24. FibonacciChick666

but still they are claiming 13/52 is the answer

25. FibonacciChick666

@ganeshie8 Would you say 13/52 is incorrect?

26. FibonacciChick666

I mean I think you proved it, but just want confirmation

27. ganeshie8

A : diamonds B : face cards n(A) = 13 n(B) = 12 n(A $$\cap$$ B) = 3 outcomes in favor = n(A $$\cup$$ B) = n(A) + n(B) - n(A $$\cap$$ B) = 13 + 12 - 3 = 22 total outcomes = 52 so p(A $$\cup$$ B) = 22/52

28. FibonacciChick666

here is their argument: "The prob. that a card is either a diamond or a face card is determined as follows: Let D be the event the card is a diamond.
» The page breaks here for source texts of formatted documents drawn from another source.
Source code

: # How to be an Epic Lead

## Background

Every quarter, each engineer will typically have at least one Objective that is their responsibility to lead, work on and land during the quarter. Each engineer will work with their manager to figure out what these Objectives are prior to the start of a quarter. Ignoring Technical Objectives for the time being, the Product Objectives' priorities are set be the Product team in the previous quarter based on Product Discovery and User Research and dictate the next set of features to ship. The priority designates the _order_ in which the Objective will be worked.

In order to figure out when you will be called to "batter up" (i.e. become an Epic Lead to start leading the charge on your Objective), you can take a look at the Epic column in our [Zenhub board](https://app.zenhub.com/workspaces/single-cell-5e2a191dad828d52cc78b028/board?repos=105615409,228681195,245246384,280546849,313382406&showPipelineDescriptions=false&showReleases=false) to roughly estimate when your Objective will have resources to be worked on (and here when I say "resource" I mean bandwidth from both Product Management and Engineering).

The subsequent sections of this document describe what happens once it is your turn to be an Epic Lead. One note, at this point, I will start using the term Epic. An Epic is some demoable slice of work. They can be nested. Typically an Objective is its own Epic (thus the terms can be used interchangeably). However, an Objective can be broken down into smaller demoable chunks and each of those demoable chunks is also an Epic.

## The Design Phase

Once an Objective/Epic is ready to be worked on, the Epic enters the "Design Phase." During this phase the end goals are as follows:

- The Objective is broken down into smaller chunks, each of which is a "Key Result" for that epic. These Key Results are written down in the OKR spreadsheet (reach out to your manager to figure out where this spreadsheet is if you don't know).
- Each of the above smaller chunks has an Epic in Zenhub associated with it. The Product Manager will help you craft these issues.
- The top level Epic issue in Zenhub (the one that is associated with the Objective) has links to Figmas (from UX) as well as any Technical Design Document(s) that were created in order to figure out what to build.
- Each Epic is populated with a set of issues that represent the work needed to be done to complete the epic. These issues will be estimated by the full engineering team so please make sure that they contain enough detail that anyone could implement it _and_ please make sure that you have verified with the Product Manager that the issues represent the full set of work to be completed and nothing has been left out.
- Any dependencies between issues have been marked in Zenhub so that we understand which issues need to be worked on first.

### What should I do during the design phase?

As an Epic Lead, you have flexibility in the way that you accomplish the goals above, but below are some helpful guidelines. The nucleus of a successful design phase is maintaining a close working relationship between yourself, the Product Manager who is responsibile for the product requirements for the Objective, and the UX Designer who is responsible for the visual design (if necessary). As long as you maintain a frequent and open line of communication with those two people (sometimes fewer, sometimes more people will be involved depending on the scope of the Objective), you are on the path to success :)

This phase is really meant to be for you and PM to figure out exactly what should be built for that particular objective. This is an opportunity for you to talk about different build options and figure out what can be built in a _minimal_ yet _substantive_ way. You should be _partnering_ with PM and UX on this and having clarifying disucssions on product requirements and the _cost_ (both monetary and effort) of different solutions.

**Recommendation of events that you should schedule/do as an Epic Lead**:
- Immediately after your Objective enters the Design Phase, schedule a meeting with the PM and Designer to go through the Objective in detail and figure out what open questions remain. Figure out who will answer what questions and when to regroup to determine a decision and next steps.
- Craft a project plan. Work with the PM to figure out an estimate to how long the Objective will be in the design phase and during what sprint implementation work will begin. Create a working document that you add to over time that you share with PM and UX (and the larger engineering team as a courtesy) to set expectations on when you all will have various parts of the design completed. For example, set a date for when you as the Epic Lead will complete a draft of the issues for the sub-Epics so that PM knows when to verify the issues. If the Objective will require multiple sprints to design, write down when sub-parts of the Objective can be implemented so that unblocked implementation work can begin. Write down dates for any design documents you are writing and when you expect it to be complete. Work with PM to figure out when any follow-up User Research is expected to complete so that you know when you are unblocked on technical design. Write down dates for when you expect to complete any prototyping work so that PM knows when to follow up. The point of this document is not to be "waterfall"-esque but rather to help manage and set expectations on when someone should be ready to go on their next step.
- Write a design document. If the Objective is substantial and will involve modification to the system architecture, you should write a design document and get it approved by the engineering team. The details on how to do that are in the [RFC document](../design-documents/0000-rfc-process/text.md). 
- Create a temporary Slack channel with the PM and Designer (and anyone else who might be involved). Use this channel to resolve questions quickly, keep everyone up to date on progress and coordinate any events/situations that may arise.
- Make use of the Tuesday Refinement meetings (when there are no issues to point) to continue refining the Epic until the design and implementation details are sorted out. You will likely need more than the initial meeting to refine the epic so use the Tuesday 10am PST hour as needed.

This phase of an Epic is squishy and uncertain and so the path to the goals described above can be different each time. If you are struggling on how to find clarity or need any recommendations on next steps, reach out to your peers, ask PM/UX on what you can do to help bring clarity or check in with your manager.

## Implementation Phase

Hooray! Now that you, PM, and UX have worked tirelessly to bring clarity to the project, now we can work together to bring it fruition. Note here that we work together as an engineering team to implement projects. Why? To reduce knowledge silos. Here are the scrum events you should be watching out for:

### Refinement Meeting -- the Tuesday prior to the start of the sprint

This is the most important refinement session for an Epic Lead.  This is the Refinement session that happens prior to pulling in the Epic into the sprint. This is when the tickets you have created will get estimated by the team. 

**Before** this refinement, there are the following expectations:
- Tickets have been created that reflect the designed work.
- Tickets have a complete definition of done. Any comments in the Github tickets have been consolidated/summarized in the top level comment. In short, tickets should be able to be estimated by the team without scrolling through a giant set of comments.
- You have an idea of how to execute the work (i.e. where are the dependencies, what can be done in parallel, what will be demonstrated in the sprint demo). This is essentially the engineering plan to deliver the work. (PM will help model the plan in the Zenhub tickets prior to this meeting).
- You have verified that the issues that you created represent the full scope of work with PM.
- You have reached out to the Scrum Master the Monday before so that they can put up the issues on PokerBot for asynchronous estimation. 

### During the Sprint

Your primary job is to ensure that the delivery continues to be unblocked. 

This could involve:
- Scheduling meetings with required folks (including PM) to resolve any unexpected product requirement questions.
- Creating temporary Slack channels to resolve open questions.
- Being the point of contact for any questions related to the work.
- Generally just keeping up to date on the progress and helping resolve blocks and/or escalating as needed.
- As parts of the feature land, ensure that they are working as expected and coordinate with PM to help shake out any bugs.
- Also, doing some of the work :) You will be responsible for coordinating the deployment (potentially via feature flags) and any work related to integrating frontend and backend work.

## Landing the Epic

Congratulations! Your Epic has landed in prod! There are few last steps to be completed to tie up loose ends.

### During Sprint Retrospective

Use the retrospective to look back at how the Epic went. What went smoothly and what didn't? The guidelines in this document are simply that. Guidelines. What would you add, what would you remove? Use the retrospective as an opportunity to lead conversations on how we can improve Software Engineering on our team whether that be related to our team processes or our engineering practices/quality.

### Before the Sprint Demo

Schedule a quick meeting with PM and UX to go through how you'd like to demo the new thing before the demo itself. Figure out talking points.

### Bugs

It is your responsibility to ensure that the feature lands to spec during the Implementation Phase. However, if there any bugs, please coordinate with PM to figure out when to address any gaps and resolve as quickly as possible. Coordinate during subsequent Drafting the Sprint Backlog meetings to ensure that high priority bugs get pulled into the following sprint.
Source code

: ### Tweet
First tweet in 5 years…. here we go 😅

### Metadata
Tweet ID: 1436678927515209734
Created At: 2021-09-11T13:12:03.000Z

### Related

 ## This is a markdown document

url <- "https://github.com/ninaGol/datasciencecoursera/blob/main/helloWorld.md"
Let F be the event the card is a face card. Then, Pr[D}=13/52 and Pr[F]=12/52. We want to compute the probability of the event DUF Pr[DUF]=Pr[D]+Pr[F]-Pr[D(intersect)F]=13/52+12/52-3/13=13/52

29. FibonacciChick666

Ok, so book is def. wrong and I can't add... Great. Thanks guys!